[Saved entries]
^^^^
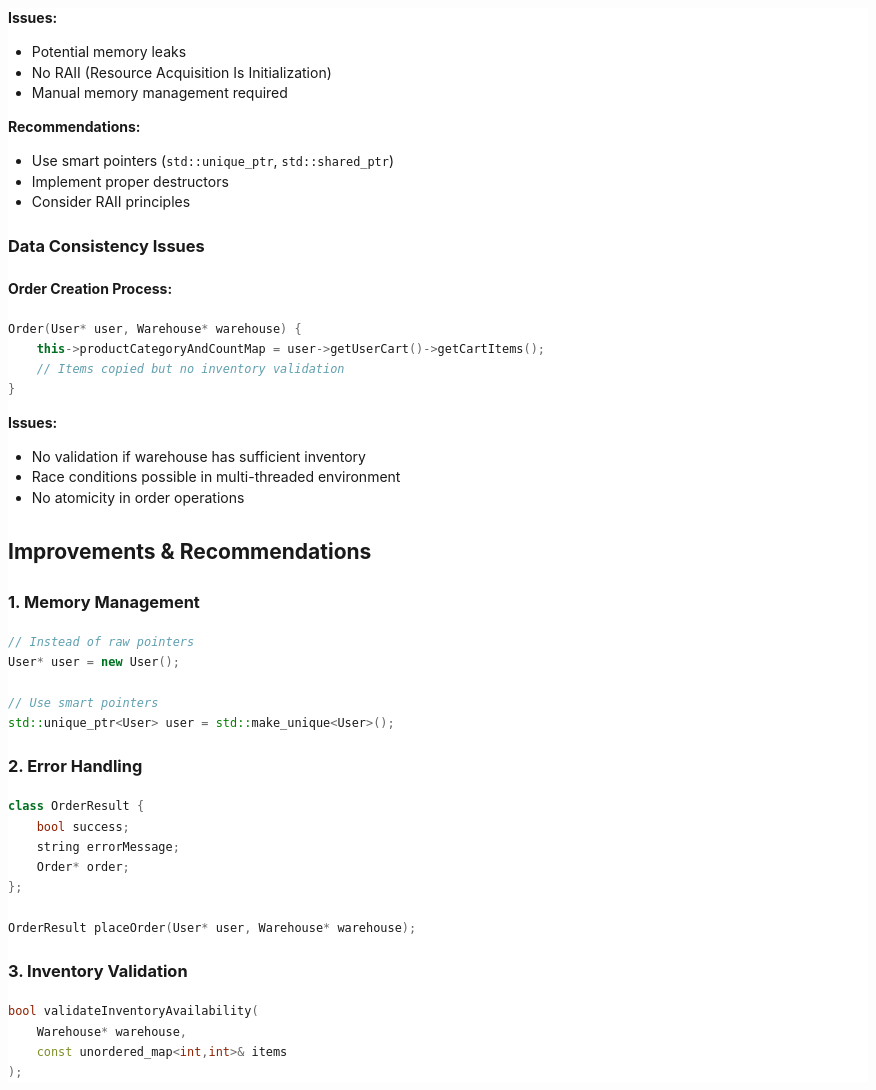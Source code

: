 **Issues:**
- Potential memory leaks
- No RAII (Resource Acquisition Is Initialization)
- Manual memory management required

**Recommendations:**
- Use smart pointers (`std::unique_ptr`, `std::shared_ptr`)
- Implement proper destructors
- Consider RAII principles

### Data Consistency Issues

#### Order Creation Process:
```cpp
Order(User* user, Warehouse* warehouse) {
    this->productCategoryAndCountMap = user->getUserCart()->getCartItems();
    // Items copied but no inventory validation
}
```

**Issues:**
- No validation if warehouse has sufficient inventory
- Race conditions possible in multi-threaded environment
- No atomicity in order operations

## Improvements & Recommendations

### 1. **Memory Management**
```cpp
// Instead of raw pointers
User* user = new User();

// Use smart pointers
std::unique_ptr<User> user = std::make_unique<User>();
```

### 2. **Error Handling**
```cpp
class OrderResult {
    bool success;
    string errorMessage;
    Order* order;
};

OrderResult placeOrder(User* user, Warehouse* warehouse);
```

### 3. **Inventory Validation**
```cpp
bool validateInventoryAvailability(
    Warehouse* warehouse, 
    const unordered_map<int,int>& items
);
```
^^^^
WHAT THE EXERCISE ASKS. A complete answer gives every line of the data that includes "Issues".

EXERCISE SOLUTION.
: **Issues:**
### Data Consistency Issues
**Issues:**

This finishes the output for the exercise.